- [GOAL OF THE EXERCISE]:
Transcribe all the entries word for word, omitting any pictures they contain.

- [RECORDS FOR THIS TASK]:
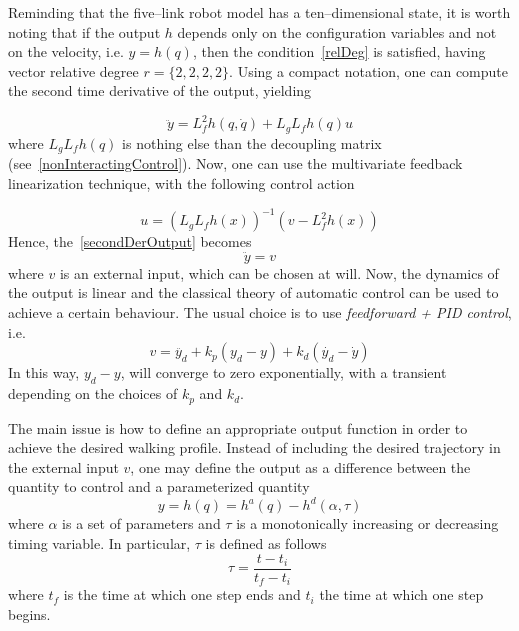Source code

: \documentclass[11pt]{article}
\begin{document}
Reminding that the five--link robot model has a ten--dimensional state, it is worth noting that if the output $h$ depends only on the configuration variables and not on the velocity, i.e. $y = h(q)$, then the condition~\eqref{relDeg} is satisfied, having vector relative degree $r = \{2,2,2,2\}$. Using a compact notation, one can compute the second time derivative of the output, yielding

\begin{equation}
    \ddot{y} = L_f^2h(q,\dot{q}) + L_gL_fh(q)u
    \label{secondDerOutput}
\end{equation}
where $L_gL_fh(q)$ is nothing else than the decoupling matrix (see~\eqref{nonInteractingControl}). Now, one can use the multivariate feedback linearization technique, with the following control action

\begin{equation}
    u = (L_gL_fh(x))^{-1}(v-L_f^2h(x))
    \label{feedbackLinerizationControl}
\end{equation}
Hence, the~\eqref{secondDerOutput} becomes
\begin{equation}
    \ddot{y} = v
\end{equation}
where $v$ is an external input, which can be chosen at will. Now, the dynamics of the output is linear and the classical theory of automatic control can be used to achieve a certain behaviour. The usual choice is to use \textit{feedforward + PID control}, i.e.
\begin{equation}
    v = \ddot{y_d} + k_p(y_d-y) + k_d(\dot{y_d} - \dot{y})
    \label{externalInput}
\end{equation}
In this way, $y_d-y$, will converge to zero exponentially, with a transient depending on the choices of $k_p$ and $k_d$.

The main issue is how to define an appropriate output function in order to achieve the desired walking profile. Instead of including the desired trajectory in the external input $v$, one may define the output as a difference between the quantity to control and a parameterized quantity
\begin{equation}
    y = h(q) = h^a(q) - h^d(\alpha,\tau)
    \label{systemOutput}
\end{equation}
where $\alpha$ is a set of parameters and $\tau$ is a monotonically increasing or decreasing timing variable. In particular, $\tau$ is defined as follows
\[
\tau = \dfrac{t - t_i}{t_f - t_i}
\]
where $t_f$ is the time at which one step ends and $t_i$ the time at which one step begins.
\end{document}
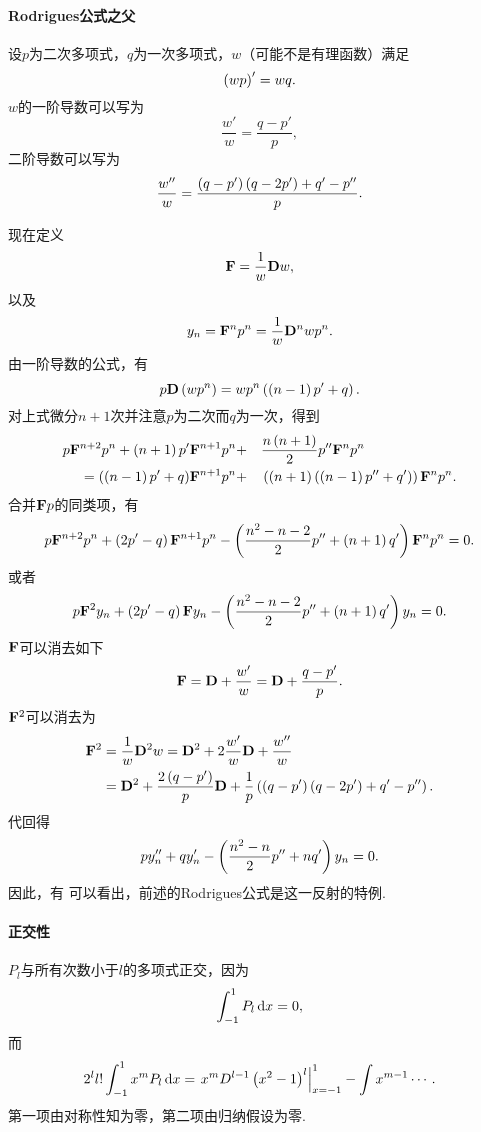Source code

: \documentclass[UTF-8]{ctexart}
\begin{document}
  \paragraph{Rodrigues公式之父}设$p$为二次多项式，$q$为一次多项式，$w$（可能不是有理函数）满足
  \begin{equation}
    \label{eq:w}
    \left(wp\right)' = wq.
  \end{equation}
  $w$的一阶导数可以写为
  \[ \frac{w'}{w} = \frac{q-p'}{p}, \]
  二阶导数可以写为
  \[ \frac{w''}{w} = \frac{\left(q-p'\right)\left(q-2p'\right)+q'-p''}{p}. \]
  \par
  现在定义
  \[ \mathbf{F} = \frac{1}{w}\mathbf{D} w, \]
  以及
  \[ y_n = \mathbf{F}^np^n = \frac{1}{w}\mathbf{D}^nwp^n. \]
  由一阶导数的公式，有
  \[ p\mathbf{D}\left(wp^n\right) = wp^n\left(\left(n-1\right)p'+q\right). \]
  对上式微分$n+1$次并注意$p$为二次而$q$为一次，得到
  \begin{alignat*}{2}
    p\mathbf{F}^{n+2}p^n + \left(n+1\right)p' & \mathbf{F}^{n+1}p^n + && \frac{n\left(n+1\right)}{2}  p''\mathbf{F}^np^n \\
    = \left(\left(n-1\right)p'+q\right) & \mathbf{F}^{n+1}p^n + &&\left(\left(n+1\right)\left(\left(n- 1\right)p''+q'\right)\right) \mathbf{F}^np^n.
  \end{alignat*}
  合并$\mathbf{F} p$的同类项，有
  \[ p\mathbf{F}^{n+2}p^n + \left(2p'-q\right)\mathbf{F}^{n+1}p^n - \left(\frac{n^2-n-2}{2}p''+\left(n+1\right)q'\right)\mathbf{F}^np^n = 0. \]
  或者
  \[ p\mathbf{F}^2y_n + \left(2p'-q\right)\mathbf{F} y_n - \left(\frac{n^2-n-2}{2}p''+\left(n+1\right)q'\right)y_n = 0. \]
  $\mathbf{F}$可以消去如下
  \begin{equation*}
    \mathbf{F} = \mathbf{D} + \frac{w'}{w} = \mathbf{D} + \frac{q-p'}{p}.
  \end{equation*}
  $\mathbf{F}^2$可以消去为
  \begin{align*}
    \mathbf{F}^2 &= \frac{1}{w}\mathbf{D}^2w = \mathbf{D}^2+2\frac{w'}{w}\mathbf{D} + \frac{w''}{w} \\
           &= \mathbf{D}^2 + \frac{2\left(q-p'\right)}{p}\mathbf{D} + \frac{1}{p}\left(\left(q-p'\right)\left(q-2p'\right)+q'-p''\right).
  \end{align*}
  代回得
  \[ py''_n + qy'_n - \left(\frac{n^2-n}{2}p''+nq'\right)y_n = 0. \]
  因此，有
  可以看出，前述的Rodrigues公式是这一反射的特例.
  \paragraph{正交性}$P_l$与所有次数小于$l$的多项式正交，因为
  \[ \int_{-1}^{1} P_l \, \mathrm{d} x = 0, \]
  而
  \[ 2^ll!\int_{-1}^{1} x^mP_l \, \mathrm{d} x = \left. x^mD^{l-1}\left(x^2-1\right)^l\right\vert_{x=-1}^{1} - \int x^{m-1}\cdots.  \]
  第一项由对称性知为零，第二项由归纳假设为零.
\end{document}
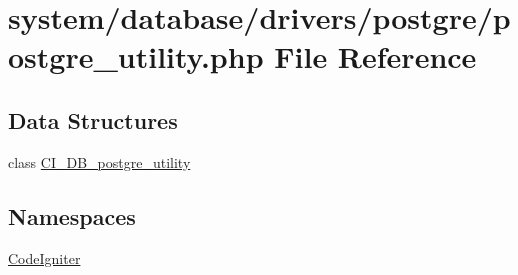 \hypertarget{postgre__utility_8php}{\section{system/database/drivers/postgre/postgre\-\_\-utility.php File Reference}
\label{postgre__utility_8php}
}
\subsection*{Data Structures}
\begin{DoxyCompactItemize}
\item 
class \hyperlink{class_c_i___d_b__postgre__utility}{C\-I\-\_\-\-D\-B\-\_\-postgre\-\_\-utility}
\end{DoxyCompactItemize}
\subsection*{Namespaces}
\begin{DoxyCompactItemize}
\item 
\hyperlink{namespace_code_igniter}{Code\-Igniter}
\end{DoxyCompactItemize}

- [OUTPUT OF THE TASK]:
Source code

: \documentclass[11pt]{article}
\begin{document}
Reminding that the five--link robot model has a ten--dimensional state, it is worth noting that if the output $h$ depends only on the configuration variables and not on the velocity, i.e. $y = h(q)$, then the condition~\eqref{relDeg} is satisfied, having vector relative degree $r = \{2,2,2,2\}$. Using a compact notation, one can compute the second time derivative of the output, yielding

\begin{equation}
    \ddot{y} = L_f^2h(q,\dot{q}) + L_gL_fh(q)u
    \label{secondDerOutput}
\end{equation}
where $L_gL_fh(q)$ is nothing else than the decoupling matrix (see~\eqref{nonInteractingControl}). Now, one can use the multivariate feedback linearization technique, with the following control action

\begin{equation}
    u = (L_gL_fh(x))^{-1}(v-L_f^2h(x))
    \label{feedbackLinerizationControl}
\end{equation}
Hence, the~\eqref{secondDerOutput} becomes
\begin{equation}
    \ddot{y} = v
\end{equation}
where $v$ is an external input, which can be chosen at will. Now, the dynamics of the output is linear and the classical theory of automatic control can be used to achieve a certain behaviour. The usual choice is to use \textit{feedforward + PID control}, i.e.
\begin{equation}
    v = \ddot{y_d} + k_p(y_d-y) + k_d(\dot{y_d} - \dot{y})
    \label{externalInput}
\end{equation}
In this way, $y_d-y$, will converge to zero exponentially, with a transient depending on the choices of $k_p$ and $k_d$.

The main issue is how to define an appropriate output function in order to achieve the desired walking profile. Instead of including the desired trajectory in the external input $v$, one may define the output as a difference between the quantity to control and a parameterized quantity
\begin{equation}
    y = h(q) = h^a(q) - h^d(\alpha,\tau)
    \label{systemOutput}
\end{equation}
where $\alpha$ is a set of parameters and $\tau$ is a monotonically increasing or decreasing timing variable. In particular, $\tau$ is defined as follows
\[
\tau = \dfrac{t - t_i}{t_f - t_i}
\]
where $t_f$ is the time at which one step ends and $t_i$ the time at which one step begins.
\end{document}
Source code

: \documentclass[UTF-8]{ctexart}
\begin{document}
  \paragraph{Rodrigues公式之父}设$p$为二次多项式，$q$为一次多项式，$w$（可能不是有理函数）满足
  \begin{equation}
    \label{eq:w}
    \left(wp\right)' = wq.
  \end{equation}
  $w$的一阶导数可以写为
  \[ \frac{w'}{w} = \frac{q-p'}{p}, \]
  二阶导数可以写为
  \[ \frac{w''}{w} = \frac{\left(q-p'\right)\left(q-2p'\right)+q'-p''}{p}. \]
  \par
  现在定义
  \[ \mathbf{F} = \frac{1}{w}\mathbf{D} w, \]
  以及
  \[ y_n = \mathbf{F}^np^n = \frac{1}{w}\mathbf{D}^nwp^n. \]
  由一阶导数的公式，有
  \[ p\mathbf{D}\left(wp^n\right) = wp^n\left(\left(n-1\right)p'+q\right). \]
  对上式微分$n+1$次并注意$p$为二次而$q$为一次，得到
  \begin{alignat*}{2}
    p\mathbf{F}^{n+2}p^n + \left(n+1\right)p' & \mathbf{F}^{n+1}p^n + && \frac{n\left(n+1\right)}{2}  p''\mathbf{F}^np^n \\
    = \left(\left(n-1\right)p'+q\right) & \mathbf{F}^{n+1}p^n + &&\left(\left(n+1\right)\left(\left(n- 1\right)p''+q'\right)\right) \mathbf{F}^np^n.
  \end{alignat*}
  合并$\mathbf{F} p$的同类项，有
  \[ p\mathbf{F}^{n+2}p^n + \left(2p'-q\right)\mathbf{F}^{n+1}p^n - \left(\frac{n^2-n-2}{2}p''+\left(n+1\right)q'\right)\mathbf{F}^np^n = 0. \]
  或者
  \[ p\mathbf{F}^2y_n + \left(2p'-q\right)\mathbf{F} y_n - \left(\frac{n^2-n-2}{2}p''+\left(n+1\right)q'\right)y_n = 0. \]
  $\mathbf{F}$可以消去如下
  \begin{equation*}
    \mathbf{F} = \mathbf{D} + \frac{w'}{w} = \mathbf{D} + \frac{q-p'}{p}.
  \end{equation*}
  $\mathbf{F}^2$可以消去为
  \begin{align*}
    \mathbf{F}^2 &= \frac{1}{w}\mathbf{D}^2w = \mathbf{D}^2+2\frac{w'}{w}\mathbf{D} + \frac{w''}{w} \\
           &= \mathbf{D}^2 + \frac{2\left(q-p'\right)}{p}\mathbf{D} + \frac{1}{p}\left(\left(q-p'\right)\left(q-2p'\right)+q'-p''\right).
  \end{align*}
  代回得
  \[ py''_n + qy'_n - \left(\frac{n^2-n}{2}p''+nq'\right)y_n = 0. \]
  因此，有
  可以看出，前述的Rodrigues公式是这一反射的特例.
  \paragraph{正交性}$P_l$与所有次数小于$l$的多项式正交，因为
  \[ \int_{-1}^{1} P_l \, \mathrm{d} x = 0, \]
  而
  \[ 2^ll!\int_{-1}^{1} x^mP_l \, \mathrm{d} x = \left. x^mD^{l-1}\left(x^2-1\right)^l\right\vert_{x=-1}^{1} - \int x^{m-1}\cdots.  \]
  第一项由对称性知为零，第二项由归纳假设为零.
\end{document}
 \hypertarget{postgre__utility_8php}{\section{system/database/drivers/postgre/postgre\-\_\-utility.php File Reference}
\label{postgre__utility_8php}
}
\subsection*{Data Structures}
\begin{DoxyCompactItemize}
\item 
class \hyperlink{class_c_i___d_b__postgre__utility}{C\-I\-\_\-\-D\-B\-\_\-postgre\-\_\-utility}
\end{DoxyCompactItemize}
\subsection*{Namespaces}
\begin{DoxyCompactItemize}
\item 
\hyperlink{namespace_code_igniter}{Code\-Igniter}
\end{DoxyCompactItemize}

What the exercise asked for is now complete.